This is a comment I intended to leave at Vox Populi, but it went over the 4096 character limit, so that gave me a reason to put it here. It’s an attempt by a Latin duffer (me) to offer some commentary on 1 Corinthians 7:21 based on the Vulgate, in response to a request there. The context is whether Paul was telling slaves to remain slaves or to free themselves if possible.
I’m no scholar, but I’ll take a shot at it. Here’s the Vulgate I’m looking at, if anyone wants to look for himself. The English translation there is very literal. I’m actually not sure if it’s the Douay or the early KJV, but they should be virtually identical here anyway.
First I’d back up a bit for context. Verse 17 says, “But as the Lord hath distributed to every one, as God hath called every one: so let him walk.” That’s verbatim from the Latin, to my eye. The RSV Catholic Edition (RSV-CE, which we Catholics borrowed back from the RSV of the KJV in 1966, taking out the thees and thous) puts it: “Let every one lead the life which the Lord has assigned to him, and in which God has called him.”
So St. Paul’s talking here about not making changes in your worldly life, but focusing on God. Verse 18 says if you’re circumcised, don’t “procure uncircumcision” (maybe there was some sort of ritual to revoke it?), and if you’re not circumcised, don’t get snipped. Verse 19 says that’s “nothing but observance of the commandments of God” (again a literal translation); and as Paul says elsewhere, Jesus, as the New Covenant, supersedes the old laws. Then verse 20, literally: “Let everyone stay in which calling he was called in.” Or a smoother translation: “Every one should remain in the state in which he was called.”

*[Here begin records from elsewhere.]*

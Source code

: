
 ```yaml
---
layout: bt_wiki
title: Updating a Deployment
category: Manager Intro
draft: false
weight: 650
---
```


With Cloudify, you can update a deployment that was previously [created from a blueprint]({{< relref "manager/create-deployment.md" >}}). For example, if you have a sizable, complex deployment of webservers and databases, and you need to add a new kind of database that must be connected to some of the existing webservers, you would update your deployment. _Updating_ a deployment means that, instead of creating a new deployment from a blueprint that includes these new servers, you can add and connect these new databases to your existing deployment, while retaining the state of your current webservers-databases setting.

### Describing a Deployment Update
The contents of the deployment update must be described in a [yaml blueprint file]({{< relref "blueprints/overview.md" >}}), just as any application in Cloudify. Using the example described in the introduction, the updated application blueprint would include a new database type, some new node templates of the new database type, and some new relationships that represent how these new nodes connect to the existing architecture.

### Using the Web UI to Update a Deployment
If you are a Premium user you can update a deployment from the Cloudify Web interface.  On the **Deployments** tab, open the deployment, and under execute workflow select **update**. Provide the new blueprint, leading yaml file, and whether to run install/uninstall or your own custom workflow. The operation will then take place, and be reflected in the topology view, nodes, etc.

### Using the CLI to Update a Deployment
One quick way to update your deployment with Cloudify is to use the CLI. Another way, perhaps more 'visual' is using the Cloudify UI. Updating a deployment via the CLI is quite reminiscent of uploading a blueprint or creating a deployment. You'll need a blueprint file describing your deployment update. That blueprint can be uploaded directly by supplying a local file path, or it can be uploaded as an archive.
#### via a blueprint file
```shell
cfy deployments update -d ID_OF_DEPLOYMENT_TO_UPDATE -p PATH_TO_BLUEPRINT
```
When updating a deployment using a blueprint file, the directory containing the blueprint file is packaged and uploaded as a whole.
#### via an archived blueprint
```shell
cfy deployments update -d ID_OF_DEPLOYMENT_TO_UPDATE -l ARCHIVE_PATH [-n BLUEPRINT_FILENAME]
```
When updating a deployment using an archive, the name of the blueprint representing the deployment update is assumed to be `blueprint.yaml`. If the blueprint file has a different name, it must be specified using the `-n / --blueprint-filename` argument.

So the context coming into verse 21 is: don’t waste time and energy changing your situation in this life; put that effort into being a good Christian and doing the Lord’s work because He’s coming back before you know it. Then verse 21, which I’ll break it down since you asked about it:
- servus (slave) vocatus (called) es (you were): I’m not sure how they know this is a question, but the meaning is something like: A slave, were you called? Or more clearly: Were you called, being a slave? Or: Were you a slave when you were called?” It’s not “Were you called a slave?” or “Were you called to be a slave?” Those would be different in Latin.
- non (not) sit (let it be) tibi (to you) curae (of care/concern): Let it not be of concern to you.
- sed et (but/and/also) si (if) potes (you are able) liber (free) fieri (to be made) magis (even more, rather, instead) utere (make use of [it]): But if you are able to be made free, even more/rather/instead make use of it.
It’s all straightforward except for that “magis,” which has a range of possible meanings including those three. (Latin adverbs are a pain in the ass that way.) If you translate it as “even more,” then it sounds like Paul is saying: if you have a chance to be free, try all the harder to use it. If you translate it as “rather” or “instead,” then he’s saying: instead of trying to get free, make use of your position to do the work of the Lord. It seems to me the latter translation fits the context of the previous few verses much better (and the context of all Paul’s letters), and it better reflects the overall sense of the word I get from the Latin dictionary. He just said not to change your state in life — even the state of your foreskin — why would he now say the opposite, in the very next breath?
For more context, verse 22 then uses the concept of earthly slavery as a symbol: “For he that is called in the Lord, being a slave, is the freeman of the Lord. Likewise, he that is called, being free, is the slave of Christ.” In other words (as I read it), one’s earthly freedom or slavery is of no importance next to the fact that Christ frees us while also making us slaves to Him.
So my take would be that he wasn’t giving practical instructions to slaves at all; but using slavery, like circumcision, to make a point about putting aside earthly cares and focusing on Jesus Christ. My final answer to the question would be that Paul is telling them to make use of their slavery, not of the opportunity to be free.
And here’s the note from the Navarre Catholic study bible on verses 17-24: “Some Corinthians may have been misapplying the consequences of being ‘reborn’ through Baptism, making out that it brought about a total change in a person’s life, not only internally but externally as well. The Apostle explains (by giving two examples — circumcision and slavery) that external circumstances do not determine or inhibit a person’s Christian life; in fact, God designs these circumstances as a positive help for Christian living.”